The following organizations have done the most to counter Russian information warfare, disinformation, and propaganda than anyone else.

  1. Window on Eurasia
  2. RFE/RL / Broadcasting Board of Governors.  RFE/RL has kept Russia honest since before the beginning. The BBG is the only part of the US government to actually do something to counter Russian disinformation and propaganda.  I credit John Lansing, but he has a very able, intelligent, and experienced team.
  3. Inform Napalm
  4. Disinformation Review
  5. Hamilton 68
  6. @AtlanticCouncil’s Digital Forensic Research Lab.
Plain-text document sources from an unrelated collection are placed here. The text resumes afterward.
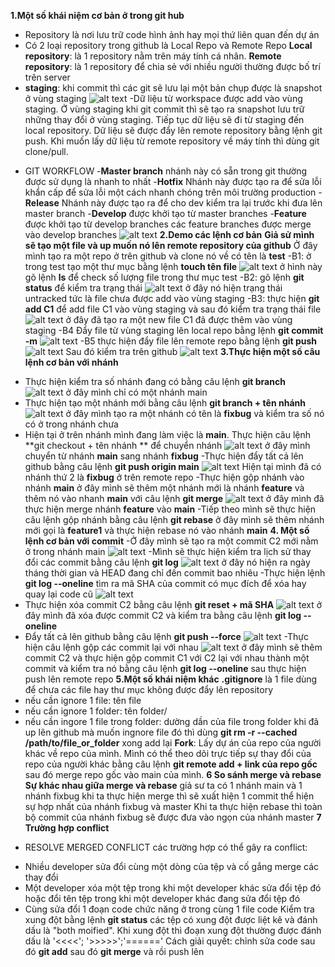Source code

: **1.Một số khái niệm cơ bản ở trong git hub**
- Repository là nơi lưu trữ code hình ảnh hay mọi thứ liên quan đến dự án 
- Có 2 loại repository trong github là Local Repo và Remote Repo
**Local repository**: là 1 repository nằm trên máy tính cá nhân.
**Remote repository**: là 1 repository để chia sẻ với nhiều người thường được bố trí trên server
- **staging**: khi commit thì các git sẽ lưu lại một bản chụp được là snapshot ở vùng staging
![alt text](<Screenshot from 2024-02-27 15-48-51.png>)
-Dữ liệu từ workspace được add vào vùng staging. Ở vùng staging khi git commit thì sẽ tạo ra snapshot lưu trữ những thay đổi ở vùng staging. Tiếp tục dữ liệu sẽ đi từ staging đến local repository. Dữ liệu sẽ được đẩy lên remote repository bằng lệnh git push. Khi muốn lấy dữ liệu từ remote repository về máy tính thì dùng git clone/pull.
+ GIT WORKFLOW
-**Master branch** nhánh này có sẵn trong git thường được sử dụng là nhanh to nhất
-**Hotfix** Nhánh này được tạo ra để sửa lỗi khẩn cấp để sửa lỗi một cách nhanh chóng trên môi trường production
-**Release** Nhánh này được tạo ra để cho dev kiểm tra lại trước khi đưa lên master branch
-**Develop** được khởi tạo từ master branches
-**Feature** được khởi tạo từ develop branches các feature branches được merge vào develop branches
![alt text](<1.png>)
**2.Demo các lệnh cơ bản**
**Giả sử mình sẽ tạo một file và up muốn nó lên remote repository của github**
Ở đây mình tạo ra một repo ở trên github và clone nó về có tên là **test**
-B1: ở trong test tạo một thư mục bằng lệnh **touch tên file**
![alt text](<Screenshot from 2024-02-26 23-22-24.png>)
ở hình này gõ lệnh **ls** để check số lượng file trong thư mục test
-B2: gõ lệnh **git status** để kiểm tra trạng thái 
![alt text](<Screenshot from 2024-02-26 23-26-38.png>)
ở đây nó hiện trạng thái untracked tức là file chưa được add vào vùng staging
-B3: thực hiện **git add C1** để add file C1 vào vùng staging và sau đó kiểm tra trạng thái file
![alt text](<Screenshot from 2024-02-26 23-34-00.png>)
ở đây đã tạo ra một new file C1 đã được thêm vào vùng staging
-B4 Đẩy file từ vùng staging lên local repo bằng lệnh **git commit -m**
![alt text](<Screenshot from 2024-02-26 23-37-33.png>)
-B5 thực hiện đẩy file lên remote repo bằng lệnh **git push**
![alt text](<Screenshot from 2024-02-26 23-40-10.png>)
Sau đó kiểm tra trên github
![alt text](<Screenshot from 2024-02-26 23-41-42.png>)
**3.Thực hiện một số câu lệnh cơ bản với nhánh**
- Thực hiện kiểm tra số nhánh đang có bằng câu lệnh **git branch**
![alt text](<Screenshot from 2024-02-26 23-46-56.png>)
ở đây mình chỉ có một nhánh main
- Thực hiện tạo một nhánh mới bằng câu lệnh **git branch + tên nhánh**
![alt text](<Screenshot from 2024-02-26 23-49-21.png>)
ở đây mình tạo ra một nhánh có tên là **fixbug** và kiểm tra số nó có ở trong nhánh chưa
- Hiện tại ở trên nhánh mình đang làm việc là **main**. Thực hiện câu lệnh **git checkout + tên nhánh ** để chuyển nhánh 
![alt text](<Screenshot from 2024-02-26 23-53-03.png>)
ở đây mình chuyển từ nhánh **main** sang nhánh **fixbug**
-Thực hiện đẩy tất cả lên github bằng câu lệnh **git push origin main**
![alt text](<Screenshot from 2024-02-27 00-01-33.png>)
Hiện tại mình đã có nhánh thứ 2 là **fixbug** ở trên remote repo
-Thực hiện gộp nhánh vào nhánh **main** ở đây mình sẽ thêm một nhánh mới là nhánh **feature** và thêm nó vào nhanh **main** với câu lệnh **git merge**
![alt text](<Screenshot from 2024-02-27 15-28-39.png>)
ở đây mình đã thực hiện merge nhánh **feature** vào **main**
-Tiếp theo mình sẽ thực hiện câu lệnh gộp nhánh bằng câu lệnh **git rebase** ở đây mình sẽ thêm nhánh mới gọi là **feature1** và thực hiện rebase nó vào nhánh **main**
**4. Một số lệnh cơ bản với commit**
-Ở đây mình sẽ tạo ra một commit C2 mới nằm ở trong nhánh main 
![alt text](<Screenshot from 2024-02-27 00-06-53.png>)
-Mình sẽ thực hiện kiểm tra lịch sử thay đổi các commit bằng câu lệnh **git log**
![alt text](<Screenshot from 2024-02-27 00-10-05.png>)
ở đây nó hiện ra ngày tháng thời gian và HEAD đang chỉ đến commit bao nhiêu
-Thực hiện lệnh **git log --oneline** tìm ra mã SHA của commit có mục đích để xóa hay quay lại code cũ
![alt text](<Screenshot from 2024-02-27 00-13-41.png>)
- Thực hiện xóa commit C2 bằng câu lệnh **git reset + mã SHA**
![alt text](<Screenshot from 2024-02-27 00-17-49-1.png>)
ở đây mình đã xóa được commit C2 và kiểm tra bằng câu lệnh **git log --oneline**
- Đẩy tất cả lên github bằng câu lệnh **git push --force**
![alt text](<Screenshot from 2024-02-27 00-20-58.png>)
-Thực hiện câu lệnh gộp các commit lại với nhau
![alt text](<Screenshot from 2024-02-27 15-17-26.png>)
ở đây mình sẽ thêm commit C2 và thực hiện gộp commit C1 với C2 lại với nhau thành một commit và kiểm tra nó bằng câu lệnh **git log --oneline** sau thực hiện push lên remote repo
**5.Một số khái niệm khác**
**.gitignore** là 1 file dùng để chưa các file hay thư mục không được đẩy lên repository
- nếu cần ignore 1 file: tên file
- nếu cần ignore 1 folder: tên folder/
- nếu cần ingore 1 file trong folder: dường dần của file trong folder
khi đã up lên github mà muốn ingnore file đó thì dùng **git rm -r --cached /path/to/file_or_folder**
xong add lại
**Fork**: Lấy dự án của repo của người khác về repo của mình. Mình có thể theo dõi trực tiếp sự thay đổi của repo của người khác bằng câu lệnh **git remote add + link của repo gốc** sau đó merge repo gốc vào main của mình. 
**6 So sánh merge và rebase**
**Sự khác nhau giữa merge và rebase**
giả sư ta có 1 nhánh main và 1 nhánh fixbug
khi ta thực hiện merge thì sẽ xuất hiện 1 commit thể hiện sự hợp nhất của nhánh fixbug và master
Khi ta thực hiện rebase thì toàn bộ commit của nhánh fixbug sẽ được đưa vào ngọn của nhánh master
**7 Trường hợp conflict**
+ RESOLVE MERGED CONFLICT
các trường hợp có thể gây ra conflict:
- Nhiều developer sửa đổi cùng một dòng của tệp và cố gắng merge các thay đổi
- Một developer xóa một tệp trong khi một developer khác sửa đổi tệp đó hoặc đổi tên tệp trong khi một developer khác đang sửa đổi tệp đó
- Cùng sửa đổi 1 đoạn code chức năng ở trong cùng 1 file code
Kiểm tra xung đột bằng lệnh **git status**  các tệp có xung đột được liệt kê và đánh dấu là "both moified".
Khi xung đột thì đoạn xung đột thường được đánh dấu là '<<<<'; '>>>>>';'======'
Cách giải quyết: chỉnh sửa code sau đó **git add** sau đó **git merge** và rồi push lên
They’re doing some heavy lifting.  Great stories, great research, thank you!
  8. Ukraine MOD Information Analysis Center
  9. Bradley Foundation.
  10. Smith-Richardson Foundation

Honorable Mentions:

  1. US Congressional Commission On Security And Cooperation In Europe – CSCE. Almost too late to the fight, but the first sign we’ve seen of the US government responding to Russia’s Information Warfare, except for the BBG.
  2. The EU.  Again, the EU is not rich and all the new efforts come from the member countries.  They sponsored the Disinformation Review, but it is miserably under-resourced.

Dishonorable Mentions.

  1. The US government.  It has been 1,312 days since the Russian invasion of Crimea was approved by the Russian Security Council in an all night meeting, then the Russian invasion of Eastern Ukraine, and the almost total information warfare continually waged against the West, they’re finally holding hearings in Congress. Most was as a result of Russian hacking US computer systems, then finally they realized Russia was waging an overwhelming information war. Congress allocated $60 million for the GEC but State is sitting on it. The fiscal year is over, does the money not committed go away?